### MY470 Computer Programming

### Final Assignment, AT 2024

#### \*\*\* Due 12:00 noon on Monday, January 20, 2025 \*\*\*

---
## The homophily and social contagion of cheating

The final assignment asks you to use the computational thinking and programming skills you learned in the course to answer an empirical social science question. You are expected to apply the best practices and theoretical concepts we covered in the course to produce a program that not only returns the correct output but is also legible, modular, and reasonably optimized. The assignment assumes mastery of loops, conditionals, and functions, as well as awareness of issues related to runtime performance.

In the assignment, we will study the homophily and social contagion of cheating in the massive multiplayer online game PlayerUnknown's Battlegrounds (PUBG). Cheating in this context means the adoption of unapproved software that gives the player an unfair advantage in the game (e.g. being able to see through walls). 

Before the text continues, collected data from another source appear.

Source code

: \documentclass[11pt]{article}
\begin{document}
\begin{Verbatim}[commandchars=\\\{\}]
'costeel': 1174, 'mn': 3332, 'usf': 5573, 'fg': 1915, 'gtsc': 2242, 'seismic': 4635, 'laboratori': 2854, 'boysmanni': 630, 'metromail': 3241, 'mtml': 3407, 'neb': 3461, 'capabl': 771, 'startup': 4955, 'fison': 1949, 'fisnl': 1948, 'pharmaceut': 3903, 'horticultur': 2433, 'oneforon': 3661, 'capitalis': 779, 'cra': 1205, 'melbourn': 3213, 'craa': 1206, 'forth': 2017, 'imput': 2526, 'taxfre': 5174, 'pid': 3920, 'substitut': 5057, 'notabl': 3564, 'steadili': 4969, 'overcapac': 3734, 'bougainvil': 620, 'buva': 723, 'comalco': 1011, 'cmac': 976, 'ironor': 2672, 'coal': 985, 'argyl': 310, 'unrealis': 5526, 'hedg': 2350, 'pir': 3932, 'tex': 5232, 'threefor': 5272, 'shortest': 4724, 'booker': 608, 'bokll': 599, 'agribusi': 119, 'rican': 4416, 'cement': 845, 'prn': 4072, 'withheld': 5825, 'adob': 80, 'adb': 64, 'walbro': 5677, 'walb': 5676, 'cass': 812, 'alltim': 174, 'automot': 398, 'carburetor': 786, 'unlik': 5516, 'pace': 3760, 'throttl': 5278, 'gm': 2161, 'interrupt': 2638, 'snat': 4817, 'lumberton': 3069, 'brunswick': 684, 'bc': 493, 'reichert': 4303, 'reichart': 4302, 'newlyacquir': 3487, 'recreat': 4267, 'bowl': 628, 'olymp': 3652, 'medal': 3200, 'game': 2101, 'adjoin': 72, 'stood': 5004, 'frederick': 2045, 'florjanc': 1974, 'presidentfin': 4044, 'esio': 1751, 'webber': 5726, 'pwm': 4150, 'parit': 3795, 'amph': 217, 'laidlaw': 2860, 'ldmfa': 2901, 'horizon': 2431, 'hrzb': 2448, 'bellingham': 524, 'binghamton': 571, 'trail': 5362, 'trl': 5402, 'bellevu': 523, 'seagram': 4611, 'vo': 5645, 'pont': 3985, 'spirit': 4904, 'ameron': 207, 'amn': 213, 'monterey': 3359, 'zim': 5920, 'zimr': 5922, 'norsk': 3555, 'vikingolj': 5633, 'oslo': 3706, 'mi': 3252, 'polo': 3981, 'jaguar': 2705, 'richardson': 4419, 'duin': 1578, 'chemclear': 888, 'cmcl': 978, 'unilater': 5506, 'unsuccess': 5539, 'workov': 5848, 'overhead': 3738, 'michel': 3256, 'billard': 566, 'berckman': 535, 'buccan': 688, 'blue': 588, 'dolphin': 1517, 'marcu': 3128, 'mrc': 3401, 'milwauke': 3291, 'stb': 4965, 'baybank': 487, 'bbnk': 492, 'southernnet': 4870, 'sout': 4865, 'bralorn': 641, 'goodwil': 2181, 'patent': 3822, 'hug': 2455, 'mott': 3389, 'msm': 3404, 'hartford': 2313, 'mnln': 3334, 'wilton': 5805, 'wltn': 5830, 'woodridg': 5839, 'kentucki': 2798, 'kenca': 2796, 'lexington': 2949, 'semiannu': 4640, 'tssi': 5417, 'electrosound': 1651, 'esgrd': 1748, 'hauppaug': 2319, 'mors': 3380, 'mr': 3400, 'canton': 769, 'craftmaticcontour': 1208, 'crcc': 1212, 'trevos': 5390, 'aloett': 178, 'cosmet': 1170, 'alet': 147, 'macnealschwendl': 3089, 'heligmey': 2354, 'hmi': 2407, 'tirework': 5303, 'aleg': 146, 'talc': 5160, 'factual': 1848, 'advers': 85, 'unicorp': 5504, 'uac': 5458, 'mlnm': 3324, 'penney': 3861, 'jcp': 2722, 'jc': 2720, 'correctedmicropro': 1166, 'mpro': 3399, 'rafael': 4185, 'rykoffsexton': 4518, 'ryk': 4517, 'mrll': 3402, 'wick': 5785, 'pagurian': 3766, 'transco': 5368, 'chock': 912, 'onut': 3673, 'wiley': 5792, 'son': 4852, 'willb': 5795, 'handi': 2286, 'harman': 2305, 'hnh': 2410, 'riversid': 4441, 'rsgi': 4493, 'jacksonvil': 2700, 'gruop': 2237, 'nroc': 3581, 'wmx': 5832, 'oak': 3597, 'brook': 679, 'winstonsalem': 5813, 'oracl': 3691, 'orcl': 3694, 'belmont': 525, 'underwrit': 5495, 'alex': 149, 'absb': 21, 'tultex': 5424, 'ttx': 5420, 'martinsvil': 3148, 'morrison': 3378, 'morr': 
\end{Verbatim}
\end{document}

Our hypotheses are that cheaters tend to associate with other cheaters but also, players who interact with cheaters become likely to adopt cheating themselves. To provide preliminary evidence for these hypotheses, we will:

1. Observe whether cheaters tend to team up with other cheaters more than chance.
2. Observe whether players who observe cheaters are likely to become cheaters more than chance.
3. Observe whether players who are killed by cheaters are likely to become cheaters more than chance.

To test the "more than chance" part, we will simulate alternative universes in which the players played the same game but joined a different team or happened to be killed by someone else at a different time. We will then compare how what we observe in the actual data compares to what we would expect in a "randomized" world.  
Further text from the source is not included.